A Delegating Mediator
Moses’ father-in-law explains a form of government in which Moses would continue to serve as mediator between God and Israel, representing them, warning them, and teaching them. Under Moses would be appointed “able men from all the people, men who fear God, who are trustworthy and hate a bribe.” These men would be assigned differing populations, serving as judges under the authority of Moses. Only the hard cases would be brought to Moses, delegating the rest to these elders of Israel.
Following his father-in-law’s advice, Moses witnessed the benefit of good government, things done decently and in good order. So also he realized, as we witness, God’s use of means to accomplish His ministry. It is here, however, that the example of Moses falls short. Though chosen by God, he was only a temporal, fallen, and imperfect mediator, a foreshadow of an eternal, sinless, perfect mediator.
A Perfect Mediator
That Moses was God’s chosen mediator was true; that he delegated responsibility was wise, but he was far from perfect. His father-in-law cautioned, “You and the people with you will certainly wear yourselves out, for the thing is too heavy for you. You are not able to do it alone.” While this caution speaks of Moses’ delegation, it applies to his mediation as well. As an imperfect mediator, Moses himself needed a perfect Mediator. The writer of Hebrews explains it this way: “Now Moses was faithful in all God’s house as a servant, to testify to the things that were to be spoken later, but Christ is faithful over God’s house as a son” (Heb. 3:5-6a).
Moses was born of Jochebed, the son of Amram, receiving the seed of Adam and sin nature. Jesus was born of the virgin Mary, the Son of God, circumventing the seed and sin nature of Adam. Moses was a fallen man, even a murderer, yet walked humbly with God. Jesus knew no sin (2 Cor. 5:21) from conception to his murder, walking humbly as fully man and fully God. Moses died and was buried (Deut. 34:7). Jesus died and was buried and resurrected from the dead.

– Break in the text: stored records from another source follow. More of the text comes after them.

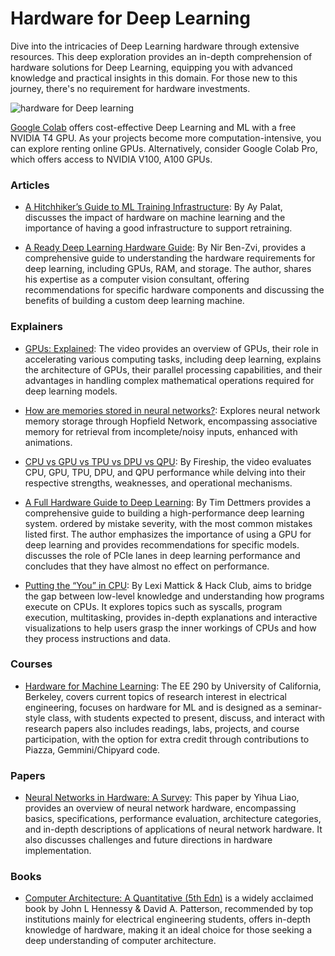 # Hardware for Deep Learning

Dive into the intricacies of Deep Learning hardware through extensive resources. This deep exploration provides an in-depth comprehension of hardware solutions for Deep Learning, equipping you with advanced knowledge and practical insights in this domain.
For those new to this journey, there's no requirement for hardware investments.

<img src="/assets/images/hardware.png" alt="hardware for Deep learning" />

[Google Colab](https://colab.research.google.com/) offers cost-effective Deep Learning and ML with a free NVIDIA T4 GPU. As your projects become more computation-intensive, you can explore renting online GPUs. Alternatively, consider Google Colab Pro, which offers access to NVIDIA V100, A100 GPUs.

### Articles

- [A Hitchhiker’s Guide to ML Training Infrastructure](https://insights.sei.cmu.edu/blog/a-hitchhikers-guide-to-ml-training-infrastructure/): By Ay Palat, discusses the impact of hardware on machine learning and the importance of having a good infrastructure to support retraining.

- [A Ready Deep Learning Hardware Guide](https://towardsdatascience.com/another-deep-learning-hardware-guide-73a4c35d3e86): By Nir Ben-Zvi, provides a comprehensive guide to understanding the hardware requirements for deep learning, including GPUs, RAM, and storage. The author, shares his expertise as a computer vision consultant, offering recommendations for specific hardware components and discussing the benefits of building a custom deep learning machine.

### Explainers

- [GPUs: Explained](https://www.youtube.com/watch?v=LfdK-v0SbGI): The video provides an overview of GPUs, their role in accelerating various computing tasks, including deep learning, explains the architecture of GPUs, their parallel processing capabilities, and their advantages in handling complex mathematical operations required for deep learning models.

- [How are memories stored in neural networks?](https://www.youtube.com/watch?v=piF6D6CQxUw): Explores neural network memory storage through Hopfield Network, encompassing associative memory for retrieval from incomplete/noisy inputs, enhanced with animations.

- [CPU vs GPU vs TPU vs DPU vs QPU](https://www.youtube.com/watch?v=r5NQecwZs1A): By Fireship, the video evaluates CPU, GPU, TPU, DPU, and QPU performance while delving into their respective strengths, weaknesses, and operational mechanisms.

- [A Full Hardware Guide to Deep Learning](https://timdettmers.com/2018/12/16/deep-learning-hardware-guide/#CPU_and_PCI-Express): By Tim Dettmers provides a comprehensive guide to building a high-performance deep learning system. ordered by mistake severity, with the most common mistakes listed first. The author emphasizes the importance of using a GPU for deep learning and provides recommendations for specific models. discusses the role of PCIe lanes in deep learning performance and concludes that they have almost no effect on performance.

- [Putting the “You” in CPU](https://cpu.land/): By Lexi Mattick & Hack Club, aims to bridge the gap between low-level knowledge and understanding how programs execute on CPUs. It explores topics such as syscalls, program execution, multitasking, provides in-depth explanations and interactive visualizations to help users grasp the inner workings of CPUs and how they process instructions and data.

### Courses

- [Hardware for Machine Learning](https://inst.eecs.berkeley.edu/~ee290-2/sp21/): The EE 290 by University of California, Berkeley, covers current topics of research interest in electrical engineering, focuses on hardware for ML and is designed as a seminar-style class, with students expected to present, discuss, and interact with research papers also includes readings, labs, projects, and course participation, with the option for extra credit through contributions to Piazza, Gemmini/Chipyard code.

### Papers

- [Neural Networks in Hardware: A Survey](https://bit.csc.lsu.edu/~jianhua/shiv2.pdf): This paper by Yihua Liao, provides an overview of neural network hardware, encompassing basics, specifications, performance evaluation, architecture categories, and in-depth descriptions of applications of neural network hardware. It also discusses challenges and future directions in hardware implementation.

### Books

- [Computer Architecture: A Quantitative (5th Edn)](<http://acs.pub.ro/~cpop/SMPA/Computer%20Architecture%20A%20Quantitative%20Approach%20(5th%20edition).pdf>) is a widely acclaimed book by John L Hennessy & David A. Patterson, recommended by top institutions mainly for electrical engineering students, offers in-depth knowledge of hardware, making it an ideal choice for those seeking a deep understanding of computer architecture.
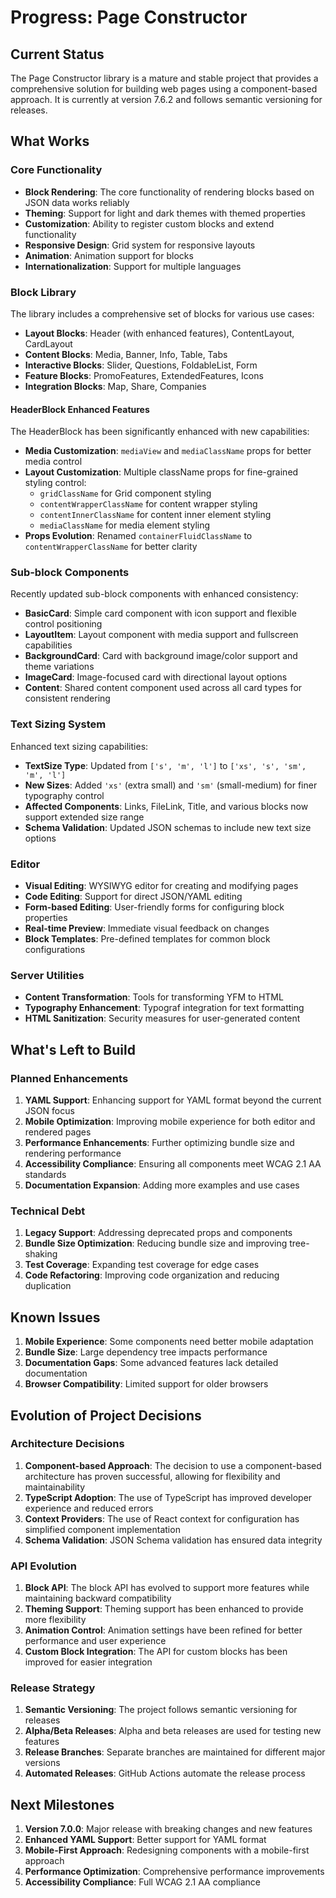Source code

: # Progress: Page Constructor

## Current Status

The Page Constructor library is a mature and stable project that provides a comprehensive solution for building web pages using a component-based approach. It is currently at version 7.6.2 and follows semantic versioning for releases.

## What Works

### Core Functionality

- **Block Rendering**: The core functionality of rendering blocks based on JSON data works reliably
- **Theming**: Support for light and dark themes with themed properties
- **Customization**: Ability to register custom blocks and extend functionality
- **Responsive Design**: Grid system for responsive layouts
- **Animation**: Animation support for blocks
- **Internationalization**: Support for multiple languages

### Block Library

The library includes a comprehensive set of blocks for various use cases:

- **Layout Blocks**: Header (with enhanced features), ContentLayout, CardLayout
- **Content Blocks**: Media, Banner, Info, Table, Tabs
- **Interactive Blocks**: Slider, Questions, FoldableList, Form
- **Feature Blocks**: PromoFeatures, ExtendedFeatures, Icons
- **Integration Blocks**: Map, Share, Companies

#### HeaderBlock Enhanced Features

The HeaderBlock has been significantly enhanced with new capabilities:

- **Media Customization**: `mediaView` and `mediaClassName` props for better media control
- **Layout Customization**: Multiple className props for fine-grained styling control:
  - `gridClassName` for Grid component styling
  - `contentWrapperClassName` for content wrapper styling
  - `contentInnerClassName` for content inner element styling
  - `mediaClassName` for media element styling
- **Props Evolution**: Renamed `containerFluidClassName` to `contentWrapperClassName` for better clarity

### Sub-block Components

Recently updated sub-block components with enhanced consistency:

- **BasicCard**: Simple card component with icon support and flexible control positioning
- **LayoutItem**: Layout component with media support and fullscreen capabilities
- **BackgroundCard**: Card with background image/color support and theme variations
- **ImageCard**: Image-focused card with directional layout options
- **Content**: Shared content component used across all card types for consistent rendering

### Text Sizing System

Enhanced text sizing capabilities:

- **TextSize Type**: Updated from `['s', 'm', 'l']` to `['xs', 's', 'sm', 'm', 'l']`
- **New Sizes**: Added `'xs'` (extra small) and `'sm'` (small-medium) for finer typography control
- **Affected Components**: Links, FileLink, Title, and various blocks now support extended size range
- **Schema Validation**: Updated JSON schemas to include new text size options

### Editor

- **Visual Editing**: WYSIWYG editor for creating and modifying pages
- **Code Editing**: Support for direct JSON/YAML editing
- **Form-based Editing**: User-friendly forms for configuring block properties
- **Real-time Preview**: Immediate visual feedback on changes
- **Block Templates**: Pre-defined templates for common block configurations

### Server Utilities

- **Content Transformation**: Tools for transforming YFM to HTML
- **Typography Enhancement**: Typograf integration for text formatting
- **HTML Sanitization**: Security measures for user-generated content

## What's Left to Build

### Planned Enhancements

1. **YAML Support**: Enhancing support for YAML format beyond the current JSON focus
2. **Mobile Optimization**: Improving mobile experience for both editor and rendered pages
3. **Performance Enhancements**: Further optimizing bundle size and rendering performance
4. **Accessibility Compliance**: Ensuring all components meet WCAG 2.1 AA standards
5. **Documentation Expansion**: Adding more examples and use cases

### Technical Debt

1. **Legacy Support**: Addressing deprecated props and components
2. **Bundle Size Optimization**: Reducing bundle size and improving tree-shaking
3. **Test Coverage**: Expanding test coverage for edge cases
4. **Code Refactoring**: Improving code organization and reducing duplication

## Known Issues

1. **Mobile Experience**: Some components need better mobile adaptation
2. **Bundle Size**: Large dependency tree impacts performance
3. **Documentation Gaps**: Some advanced features lack detailed documentation
4. **Browser Compatibility**: Limited support for older browsers

## Evolution of Project Decisions

### Architecture Decisions

1. **Component-based Approach**: The decision to use a component-based architecture has proven successful, allowing for flexibility and maintainability
2. **TypeScript Adoption**: The use of TypeScript has improved developer experience and reduced errors
3. **Context Providers**: The use of React context for configuration has simplified component implementation
4. **Schema Validation**: JSON Schema validation has ensured data integrity

### API Evolution

1. **Block API**: The block API has evolved to support more features while maintaining backward compatibility
2. **Theming Support**: Theming support has been enhanced to provide more flexibility
3. **Animation Control**: Animation settings have been refined for better performance and user experience
4. **Custom Block Integration**: The API for custom blocks has been improved for easier integration

### Release Strategy

1. **Semantic Versioning**: The project follows semantic versioning for releases
2. **Alpha/Beta Releases**: Alpha and beta releases are used for testing new features
3. **Release Branches**: Separate branches are maintained for different major versions
4. **Automated Releases**: GitHub Actions automate the release process

## Next Milestones

1. **Version 7.0.0**: Major release with breaking changes and new features
2. **Enhanced YAML Support**: Better support for YAML format
3. **Mobile-First Approach**: Redesigning components with a mobile-first approach
4. **Performance Optimization**: Comprehensive performance improvements
5. **Accessibility Compliance**: Full WCAG 2.1 AA compliance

Moses served as an imperfect mediator between God and man longing to hear: “there is one God and there is one mediator between God and men, the man Christ Jesus, who gave himself as a ransom for all (1 Tim. 2:5-6a). While God used Moses to redeem His people from slavery in Egypt, giving them a law, and a homeland, God sent His only Son to redeem from slavery to sin, fulfilling the law, and giving us an eternal homeland. Therefore, by God’s grace alone through faith in Christ alone we have been justified, restoring peace with God through our Lord Jesus Christ (Rom. 5:1).
And as our perfect Mediator, our Lord “lives to make intercession” for us (Heb. 7:25), insuring that our continued fellowship with our heavenly Father is always according to His will. So also as our Perfect Mediator, He has chosen to delegate the means of His ministry through the Church. Ministry in the church, as it was in Israel, is carried out by those serving not as but under a mediator. As the Apostle Paul explains, in the church God “gave the apostles, the prophets, the evangelists, the shepherds and teachers, to equip the saints for the work of the ministry, for building up the body of Christ” (Eph. 4:11-12). As we worship today, we are beneficiaries of this delegation. It is right for God’s people to serve the Lord, as they are called, as ambassadors ministering under a mediator. And all the more glorious to serve as ambassadors for Christ!

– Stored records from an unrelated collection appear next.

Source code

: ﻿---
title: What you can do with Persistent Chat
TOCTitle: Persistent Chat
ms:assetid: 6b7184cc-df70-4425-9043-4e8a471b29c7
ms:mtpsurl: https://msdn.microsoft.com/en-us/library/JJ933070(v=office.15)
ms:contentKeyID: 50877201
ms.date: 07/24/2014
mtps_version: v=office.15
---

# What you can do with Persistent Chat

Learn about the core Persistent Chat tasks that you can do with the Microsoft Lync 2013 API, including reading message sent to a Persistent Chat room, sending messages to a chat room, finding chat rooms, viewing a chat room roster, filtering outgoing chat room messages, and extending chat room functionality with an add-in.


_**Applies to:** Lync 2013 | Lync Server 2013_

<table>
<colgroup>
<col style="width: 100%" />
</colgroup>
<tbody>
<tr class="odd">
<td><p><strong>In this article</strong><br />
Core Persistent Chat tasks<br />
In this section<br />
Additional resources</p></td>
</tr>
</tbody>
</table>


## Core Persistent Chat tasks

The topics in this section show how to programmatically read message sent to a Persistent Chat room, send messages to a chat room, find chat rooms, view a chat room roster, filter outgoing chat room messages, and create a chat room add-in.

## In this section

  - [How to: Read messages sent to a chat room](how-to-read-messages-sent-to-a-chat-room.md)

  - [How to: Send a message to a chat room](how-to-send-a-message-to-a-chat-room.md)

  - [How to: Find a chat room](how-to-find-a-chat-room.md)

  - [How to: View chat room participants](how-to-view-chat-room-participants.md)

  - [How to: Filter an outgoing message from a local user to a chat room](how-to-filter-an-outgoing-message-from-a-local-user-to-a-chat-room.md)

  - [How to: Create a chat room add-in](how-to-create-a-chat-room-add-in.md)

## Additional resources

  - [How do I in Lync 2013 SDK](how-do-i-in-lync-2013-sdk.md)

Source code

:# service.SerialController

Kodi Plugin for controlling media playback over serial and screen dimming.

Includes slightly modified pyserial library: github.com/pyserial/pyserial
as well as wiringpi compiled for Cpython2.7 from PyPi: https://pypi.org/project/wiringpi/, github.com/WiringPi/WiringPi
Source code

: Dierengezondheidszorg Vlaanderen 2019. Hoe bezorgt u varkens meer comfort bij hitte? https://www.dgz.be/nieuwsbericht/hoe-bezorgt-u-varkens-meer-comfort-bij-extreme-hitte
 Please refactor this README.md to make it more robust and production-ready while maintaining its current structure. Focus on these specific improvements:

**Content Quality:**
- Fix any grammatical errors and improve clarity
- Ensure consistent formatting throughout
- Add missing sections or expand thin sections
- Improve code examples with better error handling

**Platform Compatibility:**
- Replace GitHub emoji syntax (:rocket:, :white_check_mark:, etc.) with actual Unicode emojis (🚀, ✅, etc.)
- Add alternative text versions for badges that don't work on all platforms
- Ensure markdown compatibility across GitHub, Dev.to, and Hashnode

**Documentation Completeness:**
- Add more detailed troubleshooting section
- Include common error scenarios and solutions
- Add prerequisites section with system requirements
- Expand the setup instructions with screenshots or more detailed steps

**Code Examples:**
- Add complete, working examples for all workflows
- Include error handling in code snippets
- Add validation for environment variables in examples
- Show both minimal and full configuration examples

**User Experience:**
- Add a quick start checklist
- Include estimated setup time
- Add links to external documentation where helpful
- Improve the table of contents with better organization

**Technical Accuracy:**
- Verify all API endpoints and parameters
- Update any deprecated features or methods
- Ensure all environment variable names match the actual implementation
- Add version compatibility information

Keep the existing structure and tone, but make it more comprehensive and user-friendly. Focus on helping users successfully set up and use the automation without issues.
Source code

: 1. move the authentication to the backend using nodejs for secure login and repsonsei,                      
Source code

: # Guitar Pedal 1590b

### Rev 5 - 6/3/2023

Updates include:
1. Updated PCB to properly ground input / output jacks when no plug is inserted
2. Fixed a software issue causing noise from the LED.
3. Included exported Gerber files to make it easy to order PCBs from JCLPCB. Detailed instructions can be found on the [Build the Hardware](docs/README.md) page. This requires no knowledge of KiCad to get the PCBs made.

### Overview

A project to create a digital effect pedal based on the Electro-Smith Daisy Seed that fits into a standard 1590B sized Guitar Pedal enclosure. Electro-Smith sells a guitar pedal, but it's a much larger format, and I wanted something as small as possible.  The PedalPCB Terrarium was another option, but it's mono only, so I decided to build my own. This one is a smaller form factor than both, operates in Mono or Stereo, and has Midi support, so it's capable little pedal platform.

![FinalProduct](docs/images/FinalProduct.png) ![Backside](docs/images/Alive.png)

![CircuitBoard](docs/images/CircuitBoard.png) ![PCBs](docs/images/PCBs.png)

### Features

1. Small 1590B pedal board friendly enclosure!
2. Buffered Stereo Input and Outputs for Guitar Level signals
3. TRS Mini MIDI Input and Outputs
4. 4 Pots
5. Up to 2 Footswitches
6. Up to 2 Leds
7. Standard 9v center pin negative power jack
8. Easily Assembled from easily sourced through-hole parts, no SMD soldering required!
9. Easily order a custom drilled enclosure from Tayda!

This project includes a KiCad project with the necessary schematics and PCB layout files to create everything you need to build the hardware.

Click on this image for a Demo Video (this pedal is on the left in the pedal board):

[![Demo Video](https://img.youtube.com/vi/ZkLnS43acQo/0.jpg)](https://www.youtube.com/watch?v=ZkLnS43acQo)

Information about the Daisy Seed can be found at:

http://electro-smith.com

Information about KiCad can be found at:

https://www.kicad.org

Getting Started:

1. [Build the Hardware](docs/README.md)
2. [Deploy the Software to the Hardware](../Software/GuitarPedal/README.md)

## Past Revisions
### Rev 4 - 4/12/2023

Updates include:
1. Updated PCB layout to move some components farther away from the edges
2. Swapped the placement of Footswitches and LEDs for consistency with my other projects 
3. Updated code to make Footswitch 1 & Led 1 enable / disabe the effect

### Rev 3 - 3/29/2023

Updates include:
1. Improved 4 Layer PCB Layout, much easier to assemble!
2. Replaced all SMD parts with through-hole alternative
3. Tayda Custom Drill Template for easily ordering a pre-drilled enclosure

So, as we celebrate the sacrament of the Lord’s Supper today, we look not to a temporal, fallen, and imperfect Mediator but to our eternal, sinless, perfect Mediator, our Lord Jesus Christ. In this Supper we witness the testimony of His once for all mediatorial sacrifice offered for God’s elect without distinction. Whether rich or poor, male or female, parent or child, king or servant, we are nourished in communion with Christ, our perfect Mediator.